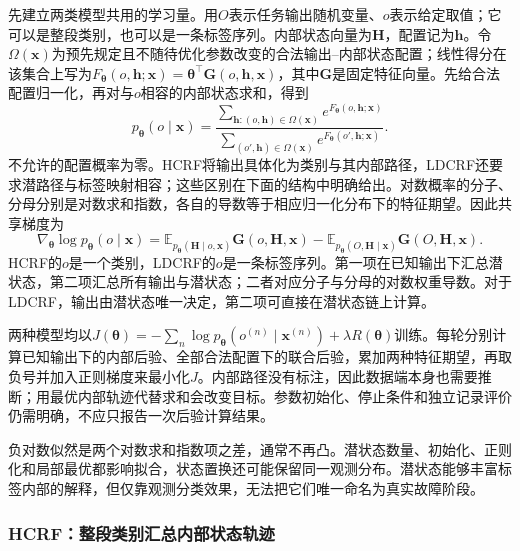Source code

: 先建立两类模型共用的学习量。用$O$表示任务输出随机变量、$o$表示给定取值；它可以是整段类别，也可以是一条标签序列。内部状态向量为$\bm H$，配置记为$\bm h$。令$\Omega(\bm x)$为预先规定且不随待优化参数改变的合法输出--内部状态配置；线性得分在该集合上写为$F_{\bm\theta}(o,\bm h;\bm x)=\bm\theta^\top\bm G(o,\bm h,\bm x)$，其中$\bm G$是固定特征向量。先给合法配置归一化，再对与$o$相容的内部状态求和，得到
\begin{equation}
  p_{\bm\theta}(o\mid\bm x)
    =\frac{\sum_{\bm h:(o,\bm h)\in\Omega(\bm x)}
                e^{F_{\bm\theta}(o,\bm h;\bm x)}}
           {\sum_{(o',\bm h)\in\Omega(\bm x)}
                e^{F_{\bm\theta}(o',\bm h;\bm x)}}.
  \label{eq:pgm-dynamic-undirected-hidden-distribution}
\end{equation}
不允许的配置概率为零。HCRF将输出具体化为类别与其内部路径，LDCRF还要求潜路径与标签映射相容；这些区别在下面的结构中明确给出。对数概率的分子、分母分别是对数求和指数，各自的导数等于相应归一化分布下的特征期望。因此共享梯度为
\begin{equation}
  \nabla_{\bm\theta}\log p_{\bm\theta}(o\mid\bm x)
    =\mathbb E_{p_{\bm\theta}(\bm H\mid o,\bm x)}
                        \bm G(o,\bm H,\bm x)
      -\mathbb E_{p_{\bm\theta}(O,\bm H\mid\bm x)}
                        \bm G(O,\bm H,\bm x).
  \label{eq:pgm-dynamic-undirected-hidden-gradient}
\end{equation}
HCRF的$o$是一个类别，LDCRF的$o$是一条标签序列。第一项在已知输出下汇总潜状态，第二项汇总所有输出与潜状态；二者对应分子与分母的对数权重导数。对于LDCRF，输出由潜状态唯一决定，第二项可直接在潜状态链上计算。

两种模型均以$J(\bm\theta)=-\sum_n\log p_{\bm\theta}(o^{(n)}\mid\bm x^{(n)})+\lambda R(\bm\theta)$训练。每轮分别计算已知输出下的内部后验、全部合法配置下的联合后验，累加两种特征期望，再取负号并加入正则梯度来最小化$J$。内部路径没有标注，因此数据端本身也需要推断；用最优内部轨迹代替求和会改变目标。参数初始化、停止条件和独立记录评价仍需明确，不应只报告一次后验计算结果。

负对数似然是两个对数求和指数项之差，通常不再凸。潜状态数量、初始化、正则化和局部最优都影响拟合，状态置换还可能保留同一观测分布。潜状态能够丰富标签内部的解释，但仅靠观测分类效果，无法把它们唯一命名为真实故障阶段。

\subsubsection{HCRF：整段类别汇总内部状态轨迹}
\label{sec:pgm-dynamic-undirected-hcrf-model}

=-=-=-=-=

Your goal
Please leave the images out and retype the rest of the material exactly.

Exercise solution
Source code

: 先建立两类模型共用的学习量。用$O$表示任务输出随机变量、$o$表示给定取值；它可以是整段类别，也可以是一条标签序列。内部状态向量为$\bm H$，配置记为$\bm h$。令$\Omega(\bm x)$为预先规定且不随待优化参数改变的合法输出--内部状态配置；线性得分在该集合上写为$F_{\bm\theta}(o,\bm h;\bm x)=\bm\theta^\top\bm G(o,\bm h,\bm x)$，其中$\bm G$是固定特征向量。先给合法配置归一化，再对与$o$相容的内部状态求和，得到
\begin{equation}
  p_{\bm\theta}(o\mid\bm x)
    =\frac{\sum_{\bm h:(o,\bm h)\in\Omega(\bm x)}
                e^{F_{\bm\theta}(o,\bm h;\bm x)}}
           {\sum_{(o',\bm h)\in\Omega(\bm x)}
                e^{F_{\bm\theta}(o',\bm h;\bm x)}}.
  \label{eq:pgm-dynamic-undirected-hidden-distribution}
\end{equation}
不允许的配置概率为零。HCRF将输出具体化为类别与其内部路径，LDCRF还要求潜路径与标签映射相容；这些区别在下面的结构中明确给出。对数概率的分子、分母分别是对数求和指数，各自的导数等于相应归一化分布下的特征期望。因此共享梯度为
\begin{equation}
  \nabla_{\bm\theta}\log p_{\bm\theta}(o\mid\bm x)
    =\mathbb E_{p_{\bm\theta}(\bm H\mid o,\bm x)}
                        \bm G(o,\bm H,\bm x)
      -\mathbb E_{p_{\bm\theta}(O,\bm H\mid\bm x)}
                        \bm G(O,\bm H,\bm x).
  \label{eq:pgm-dynamic-undirected-hidden-gradient}
\end{equation}
HCRF的$o$是一个类别，LDCRF的$o$是一条标签序列。第一项在已知输出下汇总潜状态，第二项汇总所有输出与潜状态；二者对应分子与分母的对数权重导数。对于LDCRF，输出由潜状态唯一决定，第二项可直接在潜状态链上计算。

两种模型均以$J(\bm\theta)=-\sum_n\log p_{\bm\theta}(o^{(n)}\mid\bm x^{(n)})+\lambda R(\bm\theta)$训练。每轮分别计算已知输出下的内部后验、全部合法配置下的联合后验，累加两种特征期望，再取负号并加入正则梯度来最小化$J$。内部路径没有标注，因此数据端本身也需要推断；用最优内部轨迹代替求和会改变目标。参数初始化、停止条件和独立记录评价仍需明确，不应只报告一次后验计算结果。

负对数似然是两个对数求和指数项之差，通常不再凸。潜状态数量、初始化、正则化和局部最优都影响拟合，状态置换还可能保留同一观测分布。潜状态能够丰富标签内部的解释，但仅靠观测分类效果，无法把它们唯一命名为真实故障阶段。

\subsubsection{HCRF：整段类别汇总内部状态轨迹}
\label{sec:pgm-dynamic-undirected-hcrf-model}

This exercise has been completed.